Pelecehan seksual dapat terjadi secara verbal maupun non-verbal. Oleh karena itu, penting bagi kita mengetahui tanda-tanda pelecehan seksual dan jangan ragu untuk berbicara dengan orang yang dipercaya mengenai situasi yang sedang dialami. Jika mengalami pelecehan seksual, jangan sekali-kali untuk menyalahkan diri sendiri atau merasa malu meminta bantuan. Segera cari bantuan dari sumber-sumber yang dapat membantu mengatasi situasi tersebut, seperti keluarga, teman, atau lembaga yang menangani pelecehan seksual. Ingatlah bahwa korban tidak sendiri dan korban berhak untuk merasa aman dan terlindungi dari pelecehan seksual.

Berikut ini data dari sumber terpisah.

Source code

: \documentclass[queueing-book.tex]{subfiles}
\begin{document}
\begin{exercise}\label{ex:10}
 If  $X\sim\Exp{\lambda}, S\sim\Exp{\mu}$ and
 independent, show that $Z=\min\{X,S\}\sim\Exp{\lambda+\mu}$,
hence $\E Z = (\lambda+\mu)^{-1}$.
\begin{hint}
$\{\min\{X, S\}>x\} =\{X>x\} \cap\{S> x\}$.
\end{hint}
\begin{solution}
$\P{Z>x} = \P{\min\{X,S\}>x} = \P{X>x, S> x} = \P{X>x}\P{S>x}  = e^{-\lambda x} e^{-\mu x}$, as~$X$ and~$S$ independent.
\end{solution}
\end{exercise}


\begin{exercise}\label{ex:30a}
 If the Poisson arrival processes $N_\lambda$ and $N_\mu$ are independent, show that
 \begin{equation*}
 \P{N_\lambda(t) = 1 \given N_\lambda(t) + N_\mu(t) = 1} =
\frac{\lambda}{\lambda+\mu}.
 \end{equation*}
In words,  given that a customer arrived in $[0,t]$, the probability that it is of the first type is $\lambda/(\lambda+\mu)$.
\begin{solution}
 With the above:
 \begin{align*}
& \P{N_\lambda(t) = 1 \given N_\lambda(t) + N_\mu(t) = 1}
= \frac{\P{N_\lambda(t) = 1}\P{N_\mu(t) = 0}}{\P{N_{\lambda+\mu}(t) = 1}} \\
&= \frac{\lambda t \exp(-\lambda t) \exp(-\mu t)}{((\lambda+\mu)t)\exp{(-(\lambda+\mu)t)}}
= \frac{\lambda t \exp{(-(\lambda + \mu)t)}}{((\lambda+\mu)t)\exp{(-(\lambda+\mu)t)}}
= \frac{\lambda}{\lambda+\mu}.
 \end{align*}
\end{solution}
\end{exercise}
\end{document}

Dalam menghadapi kasus pelecehan seksual, kita perlu menegakkan nilai-nilai yang berlandaskan pada rasa hormat dan kesetaraan antara manusia. Kita semua memiliki tanggung jawab untuk mencegah dan memberantas pelecehan seksual agar tidak terjadi lagi di masa depan. Dengan memahami pentingnya pendidikan tentang pelecehan seksual dan terus mengedukasi diri, kita dapat menciptakan lingkungan yang lebih aman dan terbebas dari pelecehan seksual.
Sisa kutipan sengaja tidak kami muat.